In essence, and with particular reference to FIGS. 2-6, basic details of the sleeve 10 of this invention are described. The sleeve 10 is generally a tubular structure formed of thin flexible fabric. The sleeve 10 includes a forward panel 20 extending from a top pleat 22 down to a bottom which is preferably defined by a bottom pleat 24. A rear panel 30 is also preferably provided as a portion of the sleeve 10. This rear panel 30 extends up from the bottom pleat 24 to an upper pleat 32. A gusset 40 is provided between the forward panel 20 and the rear panel 30. This gusset 40 spaces the upper pleat 32 of the rear panel 30 from the top pleat 22 of the forward panel 20 and completes the tubular form of the sleeve 10. The panels 20, 30 and gusset 40 are preferably all formed from the same initial planar fabric. Top stitching 50 and bottom stitching 60 is utilized to secure the forward panel 20 to the back B of the quilt Q or other object adjacent the top pleat 22 and the bottom pleat 24.

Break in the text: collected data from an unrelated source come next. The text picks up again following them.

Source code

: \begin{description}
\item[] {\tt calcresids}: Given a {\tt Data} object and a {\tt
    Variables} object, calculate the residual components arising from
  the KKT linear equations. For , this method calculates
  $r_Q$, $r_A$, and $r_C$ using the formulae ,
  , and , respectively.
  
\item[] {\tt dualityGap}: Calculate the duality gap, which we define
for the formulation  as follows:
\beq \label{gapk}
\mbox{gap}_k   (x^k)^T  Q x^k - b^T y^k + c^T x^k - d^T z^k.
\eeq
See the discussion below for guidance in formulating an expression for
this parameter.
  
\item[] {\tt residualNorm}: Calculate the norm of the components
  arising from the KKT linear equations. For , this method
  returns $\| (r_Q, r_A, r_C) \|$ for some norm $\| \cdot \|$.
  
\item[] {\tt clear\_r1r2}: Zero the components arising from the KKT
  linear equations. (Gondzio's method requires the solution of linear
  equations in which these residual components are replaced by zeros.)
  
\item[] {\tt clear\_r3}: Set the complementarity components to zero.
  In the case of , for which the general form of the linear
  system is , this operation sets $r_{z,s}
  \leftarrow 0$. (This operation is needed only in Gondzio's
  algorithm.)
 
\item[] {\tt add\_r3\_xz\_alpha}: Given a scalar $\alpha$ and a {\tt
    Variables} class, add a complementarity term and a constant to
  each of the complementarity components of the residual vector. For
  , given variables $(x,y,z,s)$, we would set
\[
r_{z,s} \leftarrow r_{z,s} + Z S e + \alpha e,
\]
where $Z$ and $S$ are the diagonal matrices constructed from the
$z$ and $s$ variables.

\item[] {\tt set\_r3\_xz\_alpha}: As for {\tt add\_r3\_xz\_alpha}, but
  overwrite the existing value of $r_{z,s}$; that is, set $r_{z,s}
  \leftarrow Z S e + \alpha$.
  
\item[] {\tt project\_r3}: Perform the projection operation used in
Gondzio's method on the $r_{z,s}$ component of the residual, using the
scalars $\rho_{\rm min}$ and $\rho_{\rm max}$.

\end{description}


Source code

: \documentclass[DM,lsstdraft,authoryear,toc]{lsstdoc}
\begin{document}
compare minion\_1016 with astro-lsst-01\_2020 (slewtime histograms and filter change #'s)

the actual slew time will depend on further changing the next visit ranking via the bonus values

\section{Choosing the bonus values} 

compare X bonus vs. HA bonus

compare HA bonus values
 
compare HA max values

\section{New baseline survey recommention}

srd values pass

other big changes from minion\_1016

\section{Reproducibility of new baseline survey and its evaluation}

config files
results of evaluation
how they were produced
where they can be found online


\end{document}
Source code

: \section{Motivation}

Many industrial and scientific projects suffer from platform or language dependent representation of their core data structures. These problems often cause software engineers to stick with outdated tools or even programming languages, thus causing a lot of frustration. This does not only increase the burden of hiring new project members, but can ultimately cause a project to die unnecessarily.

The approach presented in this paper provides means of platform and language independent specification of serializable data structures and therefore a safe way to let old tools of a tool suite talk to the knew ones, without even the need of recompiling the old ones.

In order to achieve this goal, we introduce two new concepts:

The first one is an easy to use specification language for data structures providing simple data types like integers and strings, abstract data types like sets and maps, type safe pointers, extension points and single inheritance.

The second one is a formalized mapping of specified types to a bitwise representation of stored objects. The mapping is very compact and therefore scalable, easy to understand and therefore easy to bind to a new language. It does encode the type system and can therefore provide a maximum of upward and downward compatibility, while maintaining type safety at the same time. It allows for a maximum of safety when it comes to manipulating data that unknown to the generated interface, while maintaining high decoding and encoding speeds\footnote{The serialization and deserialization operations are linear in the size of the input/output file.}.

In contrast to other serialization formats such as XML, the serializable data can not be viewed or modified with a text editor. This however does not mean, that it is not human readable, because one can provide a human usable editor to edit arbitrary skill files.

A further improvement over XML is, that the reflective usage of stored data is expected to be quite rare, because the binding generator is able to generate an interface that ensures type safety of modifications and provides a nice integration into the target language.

More specifically, and with particular reference to FIG. 1, details of a prior art quilt sleeve 2 are described, to provide contrast with the sleeve 10 of this invention. Standard prior art quilt sleeves 2 generally take a planar sheet of fabric and loop it into a tubular form surrounding an inside 5 by sewing the fabric back on itself at a top seam 4. A front side 6 and rear side 8 are generally provided opposite each other with the front side 6 sewn or otherwise attached to the back B of the quilt Q or other wall hanging or related object. A rod R (FIGS. 5 and 6) is then routed through the interior 5 so that the quilt Q or other wall hanging can be suspended from the rod R through the quilt sleeve 2.

Such prior art quilt sleeves 2 are deficient in that no ready indication is provided to a user as to where exactly such stitching should be provided. As a result, the stitching is generally provided adjacent the top seam 4 and adjacent a lower portion of the quilt sleeve 10 generally midway between the front side 6 and rear side 8. As a result, the rod R tends to be only tightly fit between the front side 6 and rear side 8, allowing the rod to cause a bulge visible on a front F of the quilt Q or other wall hanging. Furthermore, portions of the quilt Q above the quilt sleeve 2 are typically also distorted.

If a user attempts to compensate for this problem and makes the stitch locations too close together on the front side 6, the entire quilt Q will sag too far away from the rod R so that an opposite sagging problem is created. Compounding the difficulty of utilizing such prior art quilt sleeves 2 is the difficulty in properly sizing the quilt sleeve 2 for initial manufacture, taking into account seam allowances and other size considerations.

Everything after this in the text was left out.